Na Ilha do Marajó, apesar dos alertas feitos há quase 10 anos, efeitos se agravaram durante a temporada de chuvas deste ano, destruindo casas e ameaçando uma escola quilombola

Alice Martins Morais ·
17 de setembro de 2024

REPORTAGEM

Casas destruídas, vidas ameaçadas e alertas ignorados: o Marajó em batalha contra a erosão

Na Ilha do Marajó, apesar dos alertas feitos há quase 10 anos, efeitos se agravaram durante a temporada de chuvas deste ano, destruindo casas e ameaçando uma escola quilombola

O dia 09 de fevereiro de 2024 mudou a vida de Ivanil Brito, na vila do Pesqueiro, município de Soure, Ilha do Marajó (PA). Era sexta-feira antes do Carnaval e muitos moradores estavam fora da comunidade para a programação no centro da cidade. À noite, a dona de casa sentiu a residência estremecer, em meio à chuva e ao vento muito fortes. Uma intensa maré passou por debaixo de sua residência de palafitas. “Quando me deparei, a casa já estava entortando”, lembra.

Em três dias, Ivanil perdeu não só a casa, mas também galinhas, porcos, plantas, móveis, documentos e material universitário dos filhos. Além dela, mais quatro famílias da vila perderam os seus lares. 

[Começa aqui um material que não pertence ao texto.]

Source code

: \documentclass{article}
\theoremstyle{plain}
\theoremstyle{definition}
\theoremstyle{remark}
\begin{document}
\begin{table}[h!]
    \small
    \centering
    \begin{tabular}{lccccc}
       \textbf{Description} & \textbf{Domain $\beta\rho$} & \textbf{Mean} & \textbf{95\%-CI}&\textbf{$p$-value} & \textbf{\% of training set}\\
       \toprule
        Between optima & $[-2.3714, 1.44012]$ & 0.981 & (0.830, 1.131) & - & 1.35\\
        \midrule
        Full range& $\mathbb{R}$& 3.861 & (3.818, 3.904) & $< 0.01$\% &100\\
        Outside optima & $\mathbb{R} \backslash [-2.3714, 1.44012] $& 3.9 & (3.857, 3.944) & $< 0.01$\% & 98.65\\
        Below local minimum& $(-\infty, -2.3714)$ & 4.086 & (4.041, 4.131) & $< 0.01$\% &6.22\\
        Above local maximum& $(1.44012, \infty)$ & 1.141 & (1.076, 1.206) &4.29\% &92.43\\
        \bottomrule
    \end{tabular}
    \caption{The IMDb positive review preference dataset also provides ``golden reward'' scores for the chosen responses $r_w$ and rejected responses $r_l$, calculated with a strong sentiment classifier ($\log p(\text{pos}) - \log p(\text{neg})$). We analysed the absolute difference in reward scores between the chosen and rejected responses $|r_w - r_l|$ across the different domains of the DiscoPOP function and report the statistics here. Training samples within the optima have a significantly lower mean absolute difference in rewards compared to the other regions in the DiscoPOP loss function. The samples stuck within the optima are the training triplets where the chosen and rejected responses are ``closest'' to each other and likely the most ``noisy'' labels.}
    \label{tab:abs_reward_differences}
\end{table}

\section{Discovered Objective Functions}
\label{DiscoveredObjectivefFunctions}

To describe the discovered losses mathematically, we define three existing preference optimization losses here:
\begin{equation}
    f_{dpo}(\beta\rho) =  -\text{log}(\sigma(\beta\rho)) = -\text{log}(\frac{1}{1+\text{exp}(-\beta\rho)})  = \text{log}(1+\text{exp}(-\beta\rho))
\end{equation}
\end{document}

A paisagem da vila do Pesqueiro mudou, comparada com a de pouco tempo atrás. Onde estavam as casas, só restaram traços de destruição: troncos de coqueiro caídos, raízes arrancadas do solo e pedaços de madeira jogados pelo chão. Ivanil conta que a população está acostumada com a força da maré e a entrada da água por debaixo de suas casas, especialmente nas “águas grandes de março”, como é conhecido o período quando as chuvas mais intensas do ano se coincidem com as marés mais altas. Nessa época do ano, as marés em Soure chegam a 6 metros de altura, segundo informações do Instituto Chico Mendes de Conservação da Biodiversidade (ICMBio).

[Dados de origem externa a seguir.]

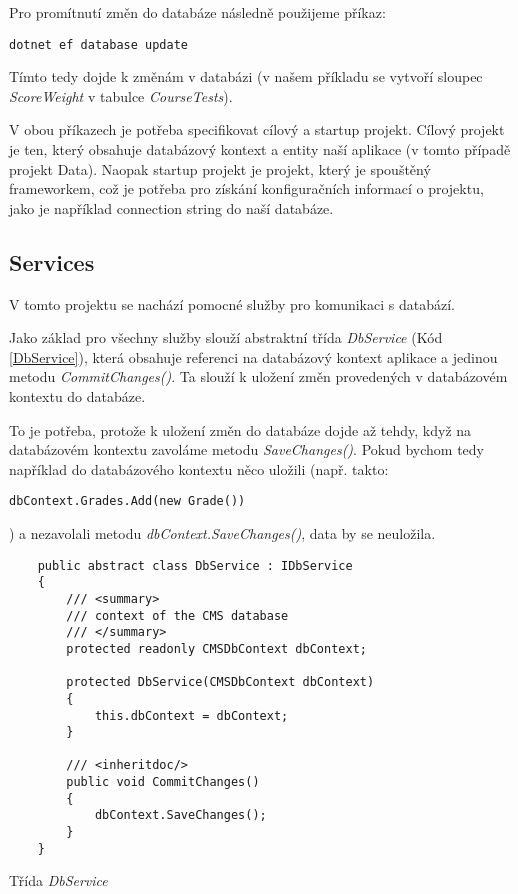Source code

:Pro promítnutí změn do databáze následně použijeme příkaz:

\begin{lstlisting}
dotnet ef database update
\end{lstlisting}

Tímto tedy dojde k změnám v databázi (v našem příkladu se vytvoří sloupec \textit{ScoreWeight} v tabulce \textit{CourseTests}).

V obou příkazech je potřeba specifikovat cílový a startup projekt. Cílový projekt je ten, který obsahuje databázový kontext a entity naší aplikace (v tomto případě projekt Data). Naopak startup projekt je projekt, který je spouštěný frameworkem, což je potřeba pro získání konfiguračních informací o projektu, jako je například connection string do naší databáze.

\subsection{Services}
V tomto projektu se nachází pomocné služby pro komunikaci s databází. 

Jako základ pro všechny služby slouží abstraktní třída \textit{DbService} (Kód \ref{DbService}), která obsahuje referenci na databázový kontext aplikace a jedinou metodu \textit{CommitChanges()}. Ta slouží k uložení změn provedených v databázovém kontextu do databáze. 

To je potřeba, protože k uložení změn do databáze dojde až tehdy, když na databázovém kontextu zavoláme metodu \textit{SaveChanges()}. Pokud bychom tedy například do databázového kontextu něco uložili (např. takto: 
\begin{lstlisting}
dbContext.Grades.Add(new Grade())
\end{lstlisting})
a nezavolali metodu \textit{dbContext.SaveChanges()}, data by se neuložila.

\begin{program}
	\begin{lstlisting}
	public abstract class DbService : IDbService
	{
		/// <summary>
		/// context of the CMS database
		/// </summary>
		protected readonly CMSDbContext dbContext;
		
		protected DbService(CMSDbContext dbContext)
		{
			this.dbContext = dbContext;
		}
		
		/// <inheritdoc/>
		public void CommitChanges()
		{
			dbContext.SaveChanges();
		}
	}
	\end{lstlisting}
	\caption{Třída \textit{DbService}}
	\label{DbService}
\end{program}

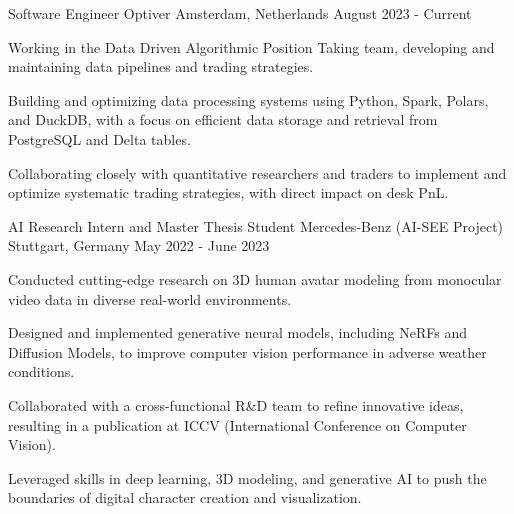 
\begin{cventries}

  \cventry
    {Software Engineer} %
    {Optiver} %
    {Amsterdam, Netherlands} %
    {August 2023 - Current} %
    {
      \begin{cvitems} %
        \item {Working in the Data Driven Algorithmic Position Taking team, developing and maintaining data pipelines and trading strategies.}
        \item {Building and optimizing data processing systems using Python, Spark, Polars, and DuckDB, with a focus on efficient data storage and retrieval from PostgreSQL and Delta tables.}
        \item {Collaborating closely with quantitative researchers and traders to implement and optimize systematic trading strategies, with direct impact on desk PnL.}
      \end{cvitems}
    }

  \cventry
    {AI Research Intern and Master Thesis Student} %
    {Mercedes-Benz (AI-SEE Project)} %
    {Stuttgart, Germany} %
    {May 2022 - June 2023} %
    {
      \begin{cvitems} %
        \item {Conducted cutting-edge research on 3D human avatar modeling from monocular video data in diverse real-world environments.}
        \item {Designed and implemented generative neural models, including NeRFs and Diffusion Models, to improve computer vision performance in adverse weather conditions.}
        \item {Collaborated with a cross-functional R\&D team to refine innovative ideas, resulting in a publication at ICCV (International Conference on Computer Vision).}
        \item {Leveraged skills in deep learning, 3D modeling, and generative AI to push the boundaries of digital character creation and visualization.}
      \end{cvitems}
    }

\end{cventries}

Mas ninguém imaginava que as casas poderiam ser destruídas tão rapidamente, ainda mais em fevereiro. “Nunca pensei que veria algo assim, nem que teria tanto sofrimento”, declara Ivanil. As famílias que perderam suas casas  na vila do Pesqueiro conseguiram auxílio para construir novas moradias, por meio da Secretaria de Assistência Social, Trabalho, Emprego e Renda (Seaster). Os valores variam de 2 a 3 salários mínimos, de acordo com a gravidade julgada do impacto. Para Ivanil, o valor só foi o suficiente para a compra de madeira para a reconstrução da sua casa.

Apesar da sua surpresa com o episódio, há quase 10 anos o Serviço Geológico Brasileiro (SGB) fez alertas de perigo na região, mas pouco parece ter sido feito desde então. A erosão costeira tem ameaçado várias áreas do arquipélago e deixam a preocupação de que, no futuro, o cenário piore com o aquecimento global.

Erosão tem acelerado nas últimas décadas

A erosão é um processo natural, no qual primeiramente há um desgaste do solo e, em seguida, sedimentos ou partículas que estavam em uma área elevada são transportados para partes mais baixas do relevo (deposição de sedimentos). 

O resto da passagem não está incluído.